Today I will share a part of Puerto Rican cuisine. Yes, I love food. It is my friend and my nemesis. However, like all cultures, we take our food, music and customs seriously (by serious, I mean we party). During holidays, we particularly light up our kitchens with the smells of Spanish spices wafting through the air. Not only are our colors loud and bright, but we love our food spicy and flavorful. We love pasteles, sort of like a big tamale wrapped in banana leaves but made with plantains, yuca and pork. No occasion is celebrated without red rice and pigeon peas, arroz con gandules. And who can forget the platanos maduros, fried sweet plantains. So come with me on this culinary journey of food, love and family.
Pernil (Roast Pork Shoulder) Recipe
Prep Time: 15 minutes
Cook Time: 3- 4 hours
Servings: 10-15, possibly more :)
1 Pork Shoulder (about 10-12 pounds)
1 cup of Adobo with Pepper (Seasoning Salt)
1/2 cup garlic minced
1/2 cup of vinegar
3 packets of sazon (make sure it is the one with achiote for good color)
1/2 cup of olive oil
1 cup of water
- Preheat the oven for 350 degrees F.
- So the first thing you want to do is take the fully defrosted pork shoulder out of it wrapping and give it a good rinse.
- I don't know about anyone else, but I don't know how many hands were handling that meat (that's what she said!

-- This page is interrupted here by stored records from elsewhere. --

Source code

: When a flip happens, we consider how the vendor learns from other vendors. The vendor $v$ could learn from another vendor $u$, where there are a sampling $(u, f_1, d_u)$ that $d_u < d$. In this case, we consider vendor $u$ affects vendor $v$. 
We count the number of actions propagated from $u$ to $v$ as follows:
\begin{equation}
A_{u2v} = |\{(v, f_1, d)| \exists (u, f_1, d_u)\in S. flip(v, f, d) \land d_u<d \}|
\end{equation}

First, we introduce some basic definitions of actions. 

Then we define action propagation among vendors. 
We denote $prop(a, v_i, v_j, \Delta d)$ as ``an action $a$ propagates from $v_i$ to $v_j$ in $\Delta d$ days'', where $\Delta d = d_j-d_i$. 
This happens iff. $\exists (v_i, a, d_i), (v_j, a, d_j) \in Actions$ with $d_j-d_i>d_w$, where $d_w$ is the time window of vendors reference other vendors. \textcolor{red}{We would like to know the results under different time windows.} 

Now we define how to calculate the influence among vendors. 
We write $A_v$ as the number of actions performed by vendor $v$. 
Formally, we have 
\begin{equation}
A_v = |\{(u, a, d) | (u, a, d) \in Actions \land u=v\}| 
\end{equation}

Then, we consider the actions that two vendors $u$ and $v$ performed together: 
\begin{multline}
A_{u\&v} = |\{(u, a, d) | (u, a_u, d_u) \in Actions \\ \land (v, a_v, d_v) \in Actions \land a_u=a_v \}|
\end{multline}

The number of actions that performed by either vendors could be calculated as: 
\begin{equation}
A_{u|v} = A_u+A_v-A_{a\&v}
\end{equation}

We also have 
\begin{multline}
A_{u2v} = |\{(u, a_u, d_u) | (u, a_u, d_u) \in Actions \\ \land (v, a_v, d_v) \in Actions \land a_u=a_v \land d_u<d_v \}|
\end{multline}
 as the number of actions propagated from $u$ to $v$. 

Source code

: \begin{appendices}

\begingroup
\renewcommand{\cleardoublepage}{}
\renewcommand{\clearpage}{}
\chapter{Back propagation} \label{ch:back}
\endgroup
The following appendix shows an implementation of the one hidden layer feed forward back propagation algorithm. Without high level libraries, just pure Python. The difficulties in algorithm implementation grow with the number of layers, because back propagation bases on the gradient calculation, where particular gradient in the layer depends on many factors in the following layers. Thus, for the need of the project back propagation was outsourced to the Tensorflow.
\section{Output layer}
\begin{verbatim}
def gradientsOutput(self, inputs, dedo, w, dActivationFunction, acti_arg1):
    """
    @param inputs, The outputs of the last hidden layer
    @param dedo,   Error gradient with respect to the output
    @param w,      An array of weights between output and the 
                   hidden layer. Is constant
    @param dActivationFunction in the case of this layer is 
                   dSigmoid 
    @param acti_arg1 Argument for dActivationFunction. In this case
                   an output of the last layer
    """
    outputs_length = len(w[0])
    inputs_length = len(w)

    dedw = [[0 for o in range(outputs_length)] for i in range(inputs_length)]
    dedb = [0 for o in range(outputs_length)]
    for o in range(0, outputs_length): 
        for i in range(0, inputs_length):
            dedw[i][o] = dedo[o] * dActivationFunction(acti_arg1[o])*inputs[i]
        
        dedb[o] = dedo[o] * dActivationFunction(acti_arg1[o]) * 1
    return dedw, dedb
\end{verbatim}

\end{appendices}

Or he said! I never really know).
- Then you want to place it on a large cutting board because it is going to get crazy. You take a butcher's knife and you let out some aggression on the pork shoulder. Stab holes into the pork shoulder approximately two inches apart. Your spouse, or significant other, may look at you with fear. That is okay.
- Set the pork aside in a roasting pan or large aluminum pan
- Take all of your spices and mix them in a bowl. Make sure mix well.
- With your hands, take a scoop of the spice mixture and spread liberally all over the pork shoulder. Be sure to get a sufficient amount of the spices into the holes created by the knife earlier.
- With the remaining spice mixture, add water and pour into the bottom of the pan.
- Place in the oven for approximately 3 to 4 hours.
- Be sure to baste the pork every 30 minutes. At the end of 3 hours, use a serving fork to poke the shoulder, through to the bone. If the liquid runs clear then it is done. If it is somewhat pink or red, then let cook for another hour.
- At the conclusion of the 3-4 hours, let the pork sit for 15 minutes before cutting into slices.
- Enjoy with a side of rice, beans and salad!!!!!